▶ Collected data
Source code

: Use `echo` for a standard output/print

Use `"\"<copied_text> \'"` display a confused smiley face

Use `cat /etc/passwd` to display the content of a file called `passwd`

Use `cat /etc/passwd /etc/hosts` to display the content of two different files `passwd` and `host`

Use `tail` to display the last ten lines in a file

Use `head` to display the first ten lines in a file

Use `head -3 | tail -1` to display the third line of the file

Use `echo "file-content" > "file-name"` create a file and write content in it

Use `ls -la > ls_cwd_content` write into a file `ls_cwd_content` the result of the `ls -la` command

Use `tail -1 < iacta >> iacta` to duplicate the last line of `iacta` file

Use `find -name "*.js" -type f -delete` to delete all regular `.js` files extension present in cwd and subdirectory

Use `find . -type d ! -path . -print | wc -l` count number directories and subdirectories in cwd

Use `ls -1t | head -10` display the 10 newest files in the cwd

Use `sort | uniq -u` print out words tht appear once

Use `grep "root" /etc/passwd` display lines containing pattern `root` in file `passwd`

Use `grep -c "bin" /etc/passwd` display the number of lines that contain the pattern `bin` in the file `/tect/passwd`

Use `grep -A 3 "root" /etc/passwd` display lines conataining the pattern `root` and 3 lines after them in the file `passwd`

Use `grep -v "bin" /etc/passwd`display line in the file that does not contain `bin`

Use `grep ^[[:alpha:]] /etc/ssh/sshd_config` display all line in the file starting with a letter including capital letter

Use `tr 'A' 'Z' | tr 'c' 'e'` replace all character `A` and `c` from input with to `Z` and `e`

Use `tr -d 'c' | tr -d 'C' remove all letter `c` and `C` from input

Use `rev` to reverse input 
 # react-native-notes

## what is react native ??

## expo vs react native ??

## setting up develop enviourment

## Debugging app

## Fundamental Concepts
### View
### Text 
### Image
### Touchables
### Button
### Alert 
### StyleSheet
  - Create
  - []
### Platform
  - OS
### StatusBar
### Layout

▶ TRY IT
Among the records, find all lines that include the string "pattern" and return them.

▶ YOUR RESPONSE
Use `grep "root" /etc/passwd` display lines containing pattern `root` in file `passwd`
Use `grep -c "bin" /etc/passwd` display the number of lines that contain the pattern `bin` in the file `/tect/passwd`
Use `grep -A 3 "root" /etc/passwd` display lines conataining the pattern `root` and 3 lines after them in the file `passwd`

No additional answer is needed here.